Cantor Fitzgerald (the bond traders) instituted proceedings against four of its former senior employees (three brokers and one Chief Economist and Strategist) who left the Hong Kong office to join a competitor.

The Court of First Instance (Reyes J) held:

  1. the duty to inform an employer of an intention to resign or having been approached by a competitor can only arise from the express terms in an employment contract;
  2. the right to terminate employment with notice or by agreeing to make payment in lieu of notice (section 6 and 7 of Employment Ordinance (“EO”)) form part of the mandatory employment laws of Hong Kong, irrespective of the relevant governing law of the employment contract, hence either party may give notice to terminate a contract at any time, irrespective of any provision in the employment contract which stated otherwise;
  3. restrictive covenants are unenforceable if there is no evidence to justify the length or scope of the restraint.

Some important implications from the judgment:

Governing law and payment in lieu of notice

Cantor Fitzgerald alleged that, in breach of the agreed governing English law, one of the former employees wrongfully terminated his English law contract by way of payment in lieu of notice. The question before the Court was whether sections 6 and 7 of the EO were applicable to an employee who is employed but subject to an employment contract governed by the laws of another jurisdiction.

The Court found that section 70 of EO nullifies any contractual term which purports to extinguish or reduce any right or protection conferred on an employee by the Ordinance. Sections 6, 7 and 70 must be treated as over-riding provisions (provisions paramount) which overrode the relevant provisions under English law.

The case illustrates that parties cannot attempt to avoid the protection afforded by the EO to an employee through the expedient of choosing a foreign law.

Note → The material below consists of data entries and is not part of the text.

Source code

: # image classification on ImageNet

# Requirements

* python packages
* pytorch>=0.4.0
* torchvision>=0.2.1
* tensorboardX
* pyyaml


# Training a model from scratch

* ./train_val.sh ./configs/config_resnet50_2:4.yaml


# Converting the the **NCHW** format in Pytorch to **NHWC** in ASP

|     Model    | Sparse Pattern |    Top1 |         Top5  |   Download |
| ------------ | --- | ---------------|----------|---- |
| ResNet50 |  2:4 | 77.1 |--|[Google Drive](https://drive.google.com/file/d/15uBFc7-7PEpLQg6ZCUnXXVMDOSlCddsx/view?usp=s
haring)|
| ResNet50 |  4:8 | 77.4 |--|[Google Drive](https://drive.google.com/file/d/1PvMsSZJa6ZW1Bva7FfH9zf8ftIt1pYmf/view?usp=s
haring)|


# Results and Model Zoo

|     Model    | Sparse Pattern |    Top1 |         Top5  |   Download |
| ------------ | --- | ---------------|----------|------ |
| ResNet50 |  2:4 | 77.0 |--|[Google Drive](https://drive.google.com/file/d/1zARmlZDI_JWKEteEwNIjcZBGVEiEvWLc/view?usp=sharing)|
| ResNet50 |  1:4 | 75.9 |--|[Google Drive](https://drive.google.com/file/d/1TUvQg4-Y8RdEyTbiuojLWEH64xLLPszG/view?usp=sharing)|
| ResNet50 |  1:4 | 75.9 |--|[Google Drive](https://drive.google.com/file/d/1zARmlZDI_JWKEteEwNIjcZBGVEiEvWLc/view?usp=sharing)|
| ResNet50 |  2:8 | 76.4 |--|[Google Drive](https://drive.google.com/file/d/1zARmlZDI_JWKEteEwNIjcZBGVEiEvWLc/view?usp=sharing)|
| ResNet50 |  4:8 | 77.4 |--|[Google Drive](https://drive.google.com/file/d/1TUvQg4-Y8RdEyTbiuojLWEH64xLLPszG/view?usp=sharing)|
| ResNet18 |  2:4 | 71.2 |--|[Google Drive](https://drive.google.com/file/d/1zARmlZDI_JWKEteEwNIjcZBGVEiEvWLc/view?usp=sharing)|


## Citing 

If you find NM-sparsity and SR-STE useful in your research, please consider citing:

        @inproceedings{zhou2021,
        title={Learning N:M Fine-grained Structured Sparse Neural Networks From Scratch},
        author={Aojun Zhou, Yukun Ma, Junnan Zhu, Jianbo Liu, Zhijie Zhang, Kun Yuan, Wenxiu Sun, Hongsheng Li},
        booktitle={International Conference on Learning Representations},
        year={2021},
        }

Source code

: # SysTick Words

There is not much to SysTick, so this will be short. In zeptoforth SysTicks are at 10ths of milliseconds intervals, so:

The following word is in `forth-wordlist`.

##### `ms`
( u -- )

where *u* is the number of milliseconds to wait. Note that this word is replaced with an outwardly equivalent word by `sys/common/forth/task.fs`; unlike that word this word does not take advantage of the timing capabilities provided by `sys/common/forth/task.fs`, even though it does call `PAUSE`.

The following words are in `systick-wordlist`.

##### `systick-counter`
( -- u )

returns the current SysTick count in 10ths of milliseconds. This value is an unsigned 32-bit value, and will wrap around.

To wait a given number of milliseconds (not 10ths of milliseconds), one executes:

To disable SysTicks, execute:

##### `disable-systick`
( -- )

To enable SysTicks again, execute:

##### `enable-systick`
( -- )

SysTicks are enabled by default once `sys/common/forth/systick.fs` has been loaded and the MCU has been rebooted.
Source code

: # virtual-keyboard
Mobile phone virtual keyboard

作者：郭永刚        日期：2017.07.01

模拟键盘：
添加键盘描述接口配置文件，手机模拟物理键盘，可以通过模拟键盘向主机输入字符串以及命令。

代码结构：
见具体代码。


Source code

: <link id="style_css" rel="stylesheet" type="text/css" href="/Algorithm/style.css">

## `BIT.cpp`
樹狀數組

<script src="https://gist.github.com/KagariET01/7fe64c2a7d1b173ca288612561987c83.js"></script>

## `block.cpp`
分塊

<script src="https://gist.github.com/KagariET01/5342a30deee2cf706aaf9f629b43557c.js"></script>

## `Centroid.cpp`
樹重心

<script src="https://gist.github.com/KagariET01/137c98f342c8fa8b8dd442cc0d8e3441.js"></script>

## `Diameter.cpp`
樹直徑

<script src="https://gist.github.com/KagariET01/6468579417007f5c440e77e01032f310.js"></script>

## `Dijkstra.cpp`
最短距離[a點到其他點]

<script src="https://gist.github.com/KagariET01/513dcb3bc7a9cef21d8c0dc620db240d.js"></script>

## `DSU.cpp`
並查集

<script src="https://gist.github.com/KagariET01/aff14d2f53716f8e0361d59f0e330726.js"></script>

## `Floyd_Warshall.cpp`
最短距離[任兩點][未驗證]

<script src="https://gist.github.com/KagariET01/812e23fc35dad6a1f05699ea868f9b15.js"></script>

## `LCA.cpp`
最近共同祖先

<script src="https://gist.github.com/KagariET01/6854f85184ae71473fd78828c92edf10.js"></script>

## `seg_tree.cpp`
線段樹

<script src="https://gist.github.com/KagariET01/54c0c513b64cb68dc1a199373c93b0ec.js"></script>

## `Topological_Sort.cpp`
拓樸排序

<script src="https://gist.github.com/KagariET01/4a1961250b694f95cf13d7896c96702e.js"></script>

Employers should thus ensure that the terms of their employment contracts are in accordance with the EO, and note that if an employee is employed in Hong Kong under a foreign law governing contract, the employee is nevertheless entitled to the same benefits and protections that other employees are entitled to under the Ordinance.

Enforceability of Restrictive Covenants

The restrictive covenants in the employees’ contracts, including a 12-month non-poaching clause, a 6-month and a 3-month non-dealing clauses, were all considered by the Court to be unenforceable, on the basis that these covenants were too wide and the employer failed to justify on what basis the length of the restraint was reasonably necessary for the protection of the employer’s interests.

Of note is that cases in the past few years have suggested that one year of restraint is reasonable. The present case thus suggests that the Court has become more restrictive in construction and reasonableness of restrictive covenants.

These clauses must be drafted narrowly and be sufficiently clear as to the duration and subject of the restraint. It should be noted that the Court must be “satisfied on the totality of evidence that the covenants are no more than what is reasonably required to protect the legitimate interests of any employer”. This can be readily achieved if the covenants are tailored to a particular employee in terms of the relevant role and responsibilities held within the company.